Task material:

===

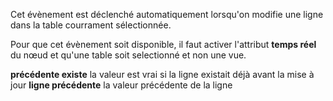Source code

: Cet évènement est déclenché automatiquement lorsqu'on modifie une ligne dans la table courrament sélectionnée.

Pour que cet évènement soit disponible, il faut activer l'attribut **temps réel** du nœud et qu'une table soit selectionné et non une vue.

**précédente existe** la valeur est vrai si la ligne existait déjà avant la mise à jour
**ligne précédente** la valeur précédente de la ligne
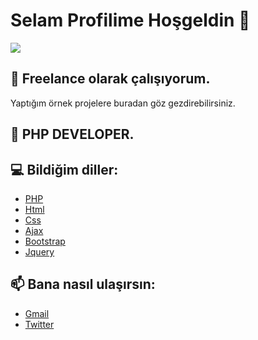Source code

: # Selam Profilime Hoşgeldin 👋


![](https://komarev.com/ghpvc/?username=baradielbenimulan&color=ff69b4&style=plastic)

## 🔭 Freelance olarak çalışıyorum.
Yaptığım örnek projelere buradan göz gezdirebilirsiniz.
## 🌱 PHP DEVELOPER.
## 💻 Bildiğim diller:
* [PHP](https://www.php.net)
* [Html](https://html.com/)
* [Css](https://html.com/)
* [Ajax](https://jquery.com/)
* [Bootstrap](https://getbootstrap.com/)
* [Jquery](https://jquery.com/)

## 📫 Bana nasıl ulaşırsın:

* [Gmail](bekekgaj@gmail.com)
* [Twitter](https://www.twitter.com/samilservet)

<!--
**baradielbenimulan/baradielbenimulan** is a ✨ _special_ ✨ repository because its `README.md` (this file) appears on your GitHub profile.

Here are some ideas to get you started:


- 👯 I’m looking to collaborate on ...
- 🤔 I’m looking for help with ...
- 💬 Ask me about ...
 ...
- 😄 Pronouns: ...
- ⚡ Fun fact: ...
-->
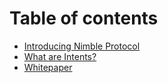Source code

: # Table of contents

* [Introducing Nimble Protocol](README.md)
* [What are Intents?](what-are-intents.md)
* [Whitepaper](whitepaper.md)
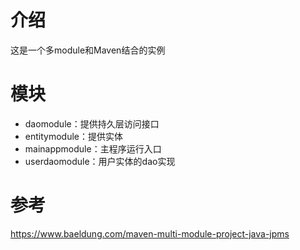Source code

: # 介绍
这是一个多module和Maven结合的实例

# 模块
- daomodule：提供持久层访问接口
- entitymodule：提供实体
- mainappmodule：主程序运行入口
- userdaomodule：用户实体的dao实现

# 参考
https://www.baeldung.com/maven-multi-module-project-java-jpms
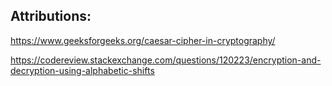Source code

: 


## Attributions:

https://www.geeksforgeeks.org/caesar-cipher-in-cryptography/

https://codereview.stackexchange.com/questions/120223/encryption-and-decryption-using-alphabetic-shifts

===

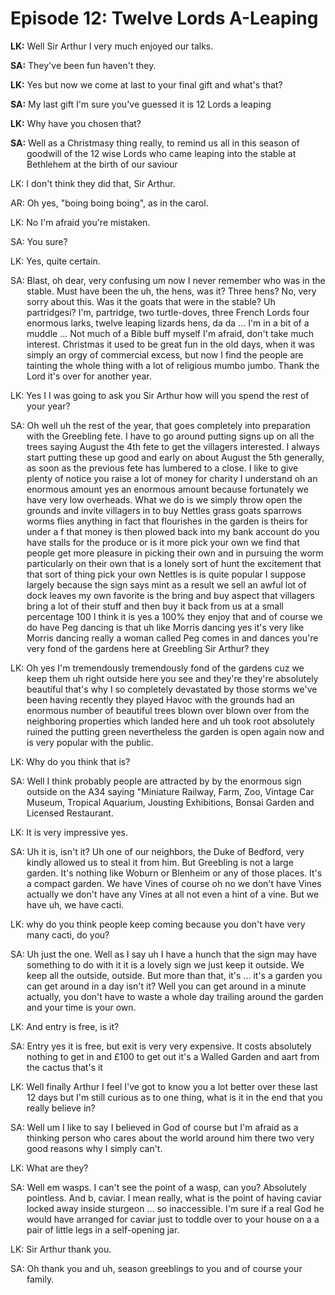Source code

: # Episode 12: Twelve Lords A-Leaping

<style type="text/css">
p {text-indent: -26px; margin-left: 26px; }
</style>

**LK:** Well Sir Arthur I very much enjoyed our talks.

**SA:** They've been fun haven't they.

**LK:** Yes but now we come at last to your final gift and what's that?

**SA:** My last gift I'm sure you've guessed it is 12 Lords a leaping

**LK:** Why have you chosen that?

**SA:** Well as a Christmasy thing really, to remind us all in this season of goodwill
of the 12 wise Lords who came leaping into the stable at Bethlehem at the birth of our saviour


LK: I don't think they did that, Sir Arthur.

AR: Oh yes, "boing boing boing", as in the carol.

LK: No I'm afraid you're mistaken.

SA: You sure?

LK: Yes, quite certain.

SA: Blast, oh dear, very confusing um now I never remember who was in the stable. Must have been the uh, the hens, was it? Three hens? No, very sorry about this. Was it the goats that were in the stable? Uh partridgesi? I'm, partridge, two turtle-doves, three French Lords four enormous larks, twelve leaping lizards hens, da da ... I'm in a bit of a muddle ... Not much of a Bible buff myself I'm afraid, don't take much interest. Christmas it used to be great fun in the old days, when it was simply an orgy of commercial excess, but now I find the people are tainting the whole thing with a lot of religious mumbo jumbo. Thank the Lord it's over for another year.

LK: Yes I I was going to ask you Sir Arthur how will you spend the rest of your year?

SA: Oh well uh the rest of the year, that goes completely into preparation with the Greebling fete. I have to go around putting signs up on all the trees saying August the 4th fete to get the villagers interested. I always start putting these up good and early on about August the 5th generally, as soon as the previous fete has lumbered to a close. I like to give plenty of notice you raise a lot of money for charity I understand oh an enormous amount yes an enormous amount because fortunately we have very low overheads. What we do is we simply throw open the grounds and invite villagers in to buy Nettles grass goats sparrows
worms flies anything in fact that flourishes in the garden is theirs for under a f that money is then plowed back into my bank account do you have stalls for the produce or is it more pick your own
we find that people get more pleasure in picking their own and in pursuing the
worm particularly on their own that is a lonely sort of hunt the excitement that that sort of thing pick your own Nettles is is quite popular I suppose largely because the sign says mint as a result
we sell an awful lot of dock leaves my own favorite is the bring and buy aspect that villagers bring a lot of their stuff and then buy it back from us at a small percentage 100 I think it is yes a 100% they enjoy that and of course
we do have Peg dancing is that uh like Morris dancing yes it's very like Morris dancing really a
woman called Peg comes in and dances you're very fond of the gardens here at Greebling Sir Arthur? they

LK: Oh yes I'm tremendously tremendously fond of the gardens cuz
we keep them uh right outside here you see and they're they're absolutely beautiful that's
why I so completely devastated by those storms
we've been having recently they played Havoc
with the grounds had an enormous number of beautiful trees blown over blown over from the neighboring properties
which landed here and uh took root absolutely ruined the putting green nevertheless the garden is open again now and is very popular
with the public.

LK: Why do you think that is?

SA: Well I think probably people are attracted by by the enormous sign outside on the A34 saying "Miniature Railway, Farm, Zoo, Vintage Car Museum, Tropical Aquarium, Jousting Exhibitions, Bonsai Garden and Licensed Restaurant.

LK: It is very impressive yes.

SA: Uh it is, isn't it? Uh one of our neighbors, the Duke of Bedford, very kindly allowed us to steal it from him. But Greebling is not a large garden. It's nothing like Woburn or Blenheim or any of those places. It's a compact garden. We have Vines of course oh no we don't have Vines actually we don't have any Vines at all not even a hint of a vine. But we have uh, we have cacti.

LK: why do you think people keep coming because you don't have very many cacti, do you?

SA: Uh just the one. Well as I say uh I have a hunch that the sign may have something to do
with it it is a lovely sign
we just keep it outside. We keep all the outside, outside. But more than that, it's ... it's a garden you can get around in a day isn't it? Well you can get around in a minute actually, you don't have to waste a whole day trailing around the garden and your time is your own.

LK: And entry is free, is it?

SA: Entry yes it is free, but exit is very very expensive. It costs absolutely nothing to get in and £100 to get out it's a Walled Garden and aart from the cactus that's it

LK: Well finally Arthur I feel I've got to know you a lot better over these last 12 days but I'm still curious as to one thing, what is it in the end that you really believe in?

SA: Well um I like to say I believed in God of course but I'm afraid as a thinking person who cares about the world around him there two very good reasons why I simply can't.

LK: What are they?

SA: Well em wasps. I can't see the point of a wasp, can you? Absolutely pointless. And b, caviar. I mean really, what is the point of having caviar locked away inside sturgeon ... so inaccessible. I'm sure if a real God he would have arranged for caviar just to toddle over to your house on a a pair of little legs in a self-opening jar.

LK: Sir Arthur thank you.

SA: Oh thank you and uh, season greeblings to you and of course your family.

===

Task item: Which lines above hold the string "text"? Show each of them.

Worked solution:
<style type="text/css">
p {text-indent: -26px; margin-left: 26px; }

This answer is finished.